A comparison of extracellular vesicles and synthetic nanoparticles for RNA delivery

RNA therapeutics have high potential that is yet to be fully realized, largely due to challenges involved in the appropriate delivery to target cells. Extracellular vesicles (EVs) are lipid bound nanoparticles released by cells of all types and possess numerous features that may help overcome this hurdle and have emerged as a promising RNA delivery vehicle candidate. Despite extensive research into the engineering of EVs for RNA delivery, it remains unclear how the intrinsic RNA delivery efficiency of EVs compares to currently used synthetic RNA delivery vehicles.

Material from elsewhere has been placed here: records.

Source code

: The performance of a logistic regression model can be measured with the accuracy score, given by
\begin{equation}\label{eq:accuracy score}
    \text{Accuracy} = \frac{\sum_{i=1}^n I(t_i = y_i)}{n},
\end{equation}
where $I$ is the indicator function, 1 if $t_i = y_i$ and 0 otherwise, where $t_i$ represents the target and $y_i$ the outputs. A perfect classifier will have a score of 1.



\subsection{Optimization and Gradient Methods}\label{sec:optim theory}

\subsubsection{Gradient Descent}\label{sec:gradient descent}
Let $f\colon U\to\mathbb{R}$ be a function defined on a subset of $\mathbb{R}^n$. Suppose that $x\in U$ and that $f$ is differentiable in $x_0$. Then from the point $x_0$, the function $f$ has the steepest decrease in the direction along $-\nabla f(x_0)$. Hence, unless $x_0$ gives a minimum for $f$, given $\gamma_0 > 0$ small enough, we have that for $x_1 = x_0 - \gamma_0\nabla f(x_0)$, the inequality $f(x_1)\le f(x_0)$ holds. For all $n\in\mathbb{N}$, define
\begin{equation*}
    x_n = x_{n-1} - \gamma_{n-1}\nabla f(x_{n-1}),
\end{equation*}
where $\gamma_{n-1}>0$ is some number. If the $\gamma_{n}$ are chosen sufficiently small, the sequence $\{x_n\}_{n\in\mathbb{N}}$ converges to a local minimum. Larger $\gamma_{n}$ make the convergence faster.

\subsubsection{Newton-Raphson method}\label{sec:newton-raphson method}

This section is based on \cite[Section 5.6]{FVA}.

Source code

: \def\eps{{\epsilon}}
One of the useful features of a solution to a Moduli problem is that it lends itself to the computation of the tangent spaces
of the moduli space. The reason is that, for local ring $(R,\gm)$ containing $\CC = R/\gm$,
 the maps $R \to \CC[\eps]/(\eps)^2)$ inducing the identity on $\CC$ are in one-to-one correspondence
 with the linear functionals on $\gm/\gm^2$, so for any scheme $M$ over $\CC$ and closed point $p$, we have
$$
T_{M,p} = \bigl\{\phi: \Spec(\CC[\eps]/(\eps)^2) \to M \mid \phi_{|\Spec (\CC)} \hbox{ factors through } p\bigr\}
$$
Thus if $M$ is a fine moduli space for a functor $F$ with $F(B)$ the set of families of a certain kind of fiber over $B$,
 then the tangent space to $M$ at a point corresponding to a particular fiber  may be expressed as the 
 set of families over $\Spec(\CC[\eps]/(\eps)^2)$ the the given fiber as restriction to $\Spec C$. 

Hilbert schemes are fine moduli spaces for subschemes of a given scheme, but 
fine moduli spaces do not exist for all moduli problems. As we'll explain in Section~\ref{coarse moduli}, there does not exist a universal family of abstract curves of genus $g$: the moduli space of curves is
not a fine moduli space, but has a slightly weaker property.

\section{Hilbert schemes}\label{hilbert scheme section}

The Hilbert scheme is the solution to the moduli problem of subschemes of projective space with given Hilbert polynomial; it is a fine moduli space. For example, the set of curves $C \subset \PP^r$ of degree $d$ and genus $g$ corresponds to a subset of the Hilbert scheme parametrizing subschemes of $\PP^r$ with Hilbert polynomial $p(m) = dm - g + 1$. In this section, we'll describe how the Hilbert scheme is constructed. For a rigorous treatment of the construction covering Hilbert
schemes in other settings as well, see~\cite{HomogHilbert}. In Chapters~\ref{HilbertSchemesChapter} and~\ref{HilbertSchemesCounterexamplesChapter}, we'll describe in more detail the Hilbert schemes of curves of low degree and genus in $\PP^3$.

Using a novel CRISPR/Cas9-based RNA transfer reporter system, researchers from the University Medical Center Utrecht, compared the delivery efficiency of EVs to clinically approved state-of-the-art DLin-MC3-DMA lipid nanoparticles and several in vitro transfection reagents. We found that EVs delivered RNA several orders of magnitude more efficiently than these synthetic systems. This finding supports the continued research into EVs as potential RNA delivery vehicles.

Murphy DE, de Jong OG, Evers MJW, Nurazizah M, Schiffelers RM, Vader P. (2021) Natural or Synthetic RNA Delivery: A Stoichiometric Comparison of Extracellular Vesicles and Synthetic Nanoparticles. Nano Lett [Epub ahead of print]. [article]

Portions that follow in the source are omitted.